Dataset entries
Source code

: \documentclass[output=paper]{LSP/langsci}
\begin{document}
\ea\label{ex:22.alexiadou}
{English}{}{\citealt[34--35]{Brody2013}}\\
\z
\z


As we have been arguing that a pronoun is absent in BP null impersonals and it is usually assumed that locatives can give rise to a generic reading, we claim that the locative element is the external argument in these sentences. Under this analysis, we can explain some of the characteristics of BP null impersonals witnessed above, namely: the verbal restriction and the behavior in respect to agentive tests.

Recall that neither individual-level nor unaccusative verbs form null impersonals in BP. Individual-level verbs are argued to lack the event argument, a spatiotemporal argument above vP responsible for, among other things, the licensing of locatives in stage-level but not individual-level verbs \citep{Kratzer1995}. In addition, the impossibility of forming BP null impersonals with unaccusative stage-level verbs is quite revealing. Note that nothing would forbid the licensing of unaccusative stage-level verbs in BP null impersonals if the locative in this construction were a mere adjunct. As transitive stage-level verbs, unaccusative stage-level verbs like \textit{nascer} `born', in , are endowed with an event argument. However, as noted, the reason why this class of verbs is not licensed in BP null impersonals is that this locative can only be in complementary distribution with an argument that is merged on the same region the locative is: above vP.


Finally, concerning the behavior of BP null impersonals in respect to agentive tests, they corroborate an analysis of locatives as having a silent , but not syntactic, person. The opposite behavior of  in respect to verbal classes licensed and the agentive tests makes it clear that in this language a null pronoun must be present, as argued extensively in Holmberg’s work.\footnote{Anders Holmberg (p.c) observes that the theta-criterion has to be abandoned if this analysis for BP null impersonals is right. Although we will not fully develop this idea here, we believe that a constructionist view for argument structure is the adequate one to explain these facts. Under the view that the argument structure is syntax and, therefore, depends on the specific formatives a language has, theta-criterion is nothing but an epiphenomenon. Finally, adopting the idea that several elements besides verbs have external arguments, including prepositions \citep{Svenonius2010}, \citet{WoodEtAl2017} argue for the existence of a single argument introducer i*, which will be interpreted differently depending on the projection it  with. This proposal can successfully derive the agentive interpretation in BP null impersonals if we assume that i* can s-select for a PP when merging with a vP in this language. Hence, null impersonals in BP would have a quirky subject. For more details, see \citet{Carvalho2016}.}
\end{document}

- _About this exercise_: For each record above, give it again without a single change.

- _Solution_:
Source code

: \documentclass[output=paper]{LSP/langsci}
\begin{document}
\ea\label{ex:22.alexiadou}
{English}{}{\citealt[34--35]{Brody2013}}\\
\z
\z


As we have been arguing that a pronoun is absent in BP null impersonals and it is usually assumed that locatives can give rise to a generic reading, we claim that the locative element is the external argument in these sentences. Under this analysis, we can explain some of the characteristics of BP null impersonals witnessed above, namely: the verbal restriction and the behavior in respect to agentive tests.

Recall that neither individual-level nor unaccusative verbs form null impersonals in BP. Individual-level verbs are argued to lack the event argument, a spatiotemporal argument above vP responsible for, among other things, the licensing of locatives in stage-level but not individual-level verbs \citep{Kratzer1995}. In addition, the impossibility of forming BP null impersonals with unaccusative stage-level verbs is quite revealing. Note that nothing would forbid the licensing of unaccusative stage-level verbs in BP null impersonals if the locative in this construction were a mere adjunct. As transitive stage-level verbs, unaccusative stage-level verbs like \textit{nascer} `born', in , are endowed with an event argument. However, as noted, the reason why this class of verbs is not licensed in BP null impersonals is that this locative can only be in complementary distribution with an argument that is merged on the same region the locative is: above vP.


Finally, concerning the behavior of BP null impersonals in respect to agentive tests, they corroborate an analysis of locatives as having a silent , but not syntactic, person. The opposite behavior of  in respect to verbal classes licensed and the agentive tests makes it clear that in this language a null pronoun must be present, as argued extensively in Holmberg’s work.\footnote{Anders Holmberg (p.c) observes that the theta-criterion has to be abandoned if this analysis for BP null impersonals is right. Although we will not fully develop this idea here, we believe that a constructionist view for argument structure is the adequate one to explain these facts. Under the view that the argument structure is syntax and, therefore, depends on the specific formatives a language has, theta-criterion is nothing but an epiphenomenon. Finally, adopting the idea that several elements besides verbs have external arguments, including prepositions \citep{Svenonius2010}, \citet{WoodEtAl2017} argue for the existence of a single argument introducer i*, which will be interpreted differently depending on the projection it  with. This proposal can successfully derive the agentive interpretation in BP null impersonals if we assume that i* can s-select for a PP when merging with a vP in this language. Hence, null impersonals in BP would have a quirky subject. For more details, see \citet{Carvalho2016}.}
\end{document}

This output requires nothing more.